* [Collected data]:
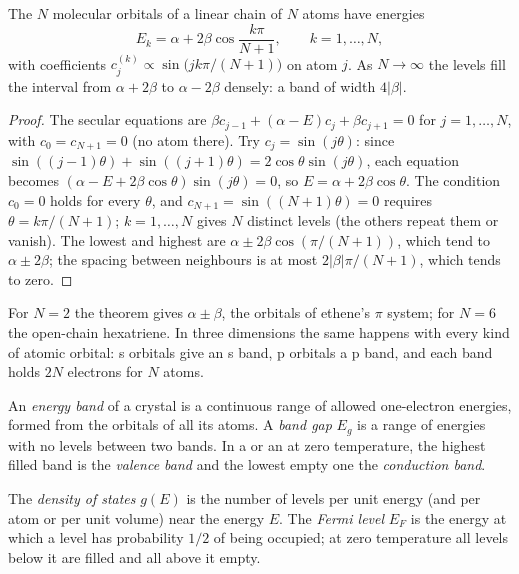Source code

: \begin{theorem}\label{thm:b3:solid-state:chain}
The $N$ molecular orbitals of a linear chain of $N$ atoms have energies
\[
  E_k = \alpha + 2\beta\cos\frac{k\pi}{N + 1}, \qquad k = 1, \dots, N,
\]
with coefficients $c_j^{(k)} \propto \sin\bigl(jk\pi/(N + 1)\bigr)$ on atom $j$. As $N \to \infty$ the levels fill the
interval from $\alpha + 2\beta$ to $\alpha - 2\beta$ densely: a band of width $4|\beta|$.
\end{theorem}

\begin{proof}
The secular equations are $\beta c_{j-1} + (\alpha - E)c_j + \beta c_{j+1} = 0$ for $j = 1, \dots, N$, with $c_0 = c_{N+1} = 0$
(no atom there). Try $c_j = \sin(j\theta)$: since $\sin((j - 1)\theta) + \sin((j + 1)\theta) = 2\cos\theta\sin(j\theta)$, each
equation becomes $(\alpha - E + 2\beta\cos\theta)\sin(j\theta) = 0$, so $E = \alpha + 2\beta\cos\theta$. The condition $c_0 = 0$ holds
for every $\theta$, and $c_{N+1} = \sin((N + 1)\theta) = 0$ requires $\theta = k\pi/(N + 1)$; $k = 1, \dots, N$ gives $N$ distinct
levels (the others repeat them or vanish). The lowest and highest are
$\alpha \pm 2\beta\cos(\pi/(N + 1))$, which tend to $\alpha \pm 2\beta$; the spacing between neighbours is at most
$2|\beta|\pi/(N + 1)$, which tends to zero.
\end{proof}

For $N = 2$ the theorem gives $\alpha \pm \beta$, the orbitals of ethene's $\pi$ system; for
$N = 6$ the open-chain hexatriene. In three dimensions the same happens with
every kind of atomic orbital: s orbitals give an s band, p orbitals a p band,
and each band holds $2N$ electrons for $N$ atoms.

\begin{definition}[Bands]\label{def:b3:solid-state:band}
An \emph{energy band} of a crystal is a continuous range of
allowed one-electron energies, formed from the orbitals of all its atoms. A
\emph{band gap} $E_g$ is a range of energies with no levels between two
bands. In a  or an  at zero temperature, the highest
filled band is the \emph{valence band} and the lowest empty
one the \emph{conduction band}.
\end{definition}

\begin{definition}\label{def:b3:solid-state:fermi}
The \emph{density of states} $g(E)$ is the number of
levels per unit energy (and per atom or per unit volume) near the energy $E$.
The \emph{Fermi level} $E_F$ is the energy at which a level has
probability $1/2$ of being occupied; at zero temperature all levels below it are
filled and all above it empty.
\end{definition}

* [Work instruction]: Only the lines with the string "gives" are wanted; pick them out of the records above and copy them.

* [Exercise answer]:
for every $\theta$, and $c_{N+1} = \sin((N + 1)\theta) = 0$ requires $\theta = k\pi/(N + 1)$; $k = 1, \dots, N$ gives $N$ distinct
For $N = 2$ the theorem gives $\alpha \pm \beta$, the orbitals of ethene's $\pi$ system; for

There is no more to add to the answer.